*** Opening of Supplied records ***

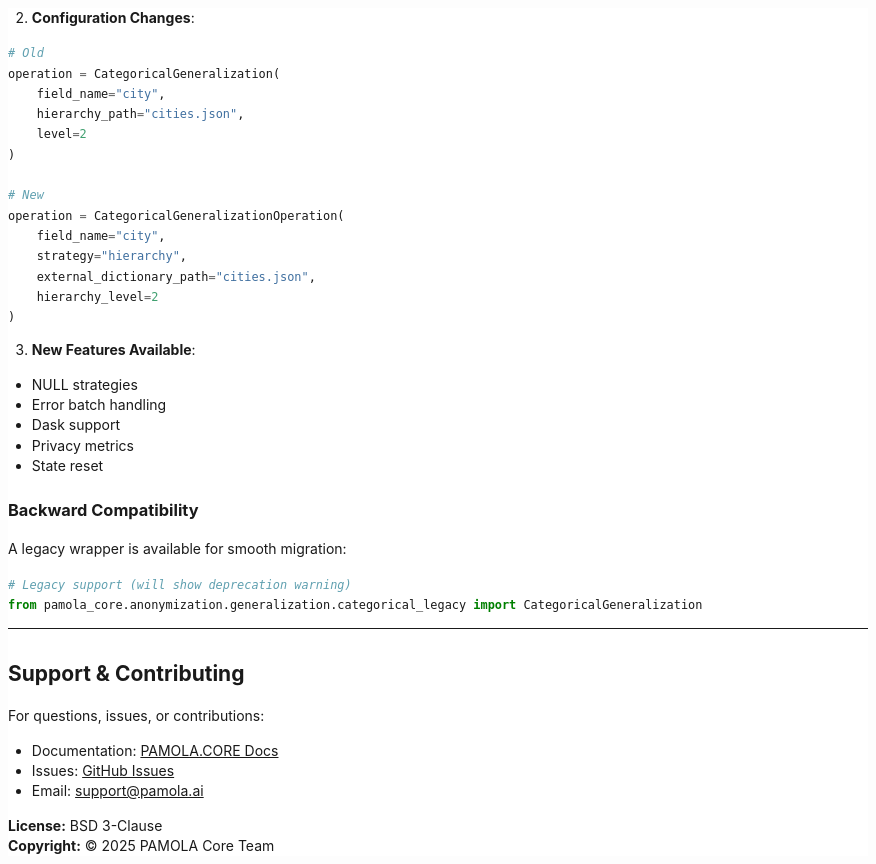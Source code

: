 2. **Configuration Changes**:
```python
# Old
operation = CategoricalGeneralization(
    field_name="city",
    hierarchy_path="cities.json",
    level=2
)

# New
operation = CategoricalGeneralizationOperation(
    field_name="city",
    strategy="hierarchy",
    external_dictionary_path="cities.json",
    hierarchy_level=2
)
```

3. **New Features Available**:
- NULL strategies
- Error batch handling
- Dask support
- Privacy metrics
- State reset

### Backward Compatibility

A legacy wrapper is available for smooth migration:
```python
# Legacy support (will show deprecation warning)
from pamola_core.anonymization.generalization.categorical_legacy import CategoricalGeneralization
```

---

## Support & Contributing

For questions, issues, or contributions:
- Documentation: [PAMOLA.CORE Docs](https://pamola.ai/docs)
- Issues: [GitHub Issues](https://github.com/pamola/pamola_core/issues)
- Email: support@pamola.ai

**License:** BSD 3-Clause  
**Copyright:** © 2025 PAMOLA Core Team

*** Close of Supplied records ***

# Task requirements
Exclude the images, then output the data above word for word.

# Result of the task
Source code

: 2. **Configuration Changes**:
```python
# Old
operation = CategoricalGeneralization(
    field_name="city",
    hierarchy_path="cities.json",
    level=2
)

# New
operation = CategoricalGeneralizationOperation(
    field_name="city",
    strategy="hierarchy",
    external_dictionary_path="cities.json",
    hierarchy_level=2
)
```

3. **New Features Available**:
- NULL strategies
- Error batch handling
- Dask support
- Privacy metrics
- State reset

### Backward Compatibility

A legacy wrapper is available for smooth migration:
```python
# Legacy support (will show deprecation warning)
from pamola_core.anonymization.generalization.categorical_legacy import CategoricalGeneralization
```

---

## Support & Contributing

For questions, issues, or contributions:
- Documentation: [PAMOLA.CORE Docs](https://pamola.ai/docs)
- Issues: [GitHub Issues](https://github.com/pamola/pamola_core/issues)
- Email: support@pamola.ai

**License:** BSD 3-Clause  
**Copyright:** © 2025 PAMOLA Core Team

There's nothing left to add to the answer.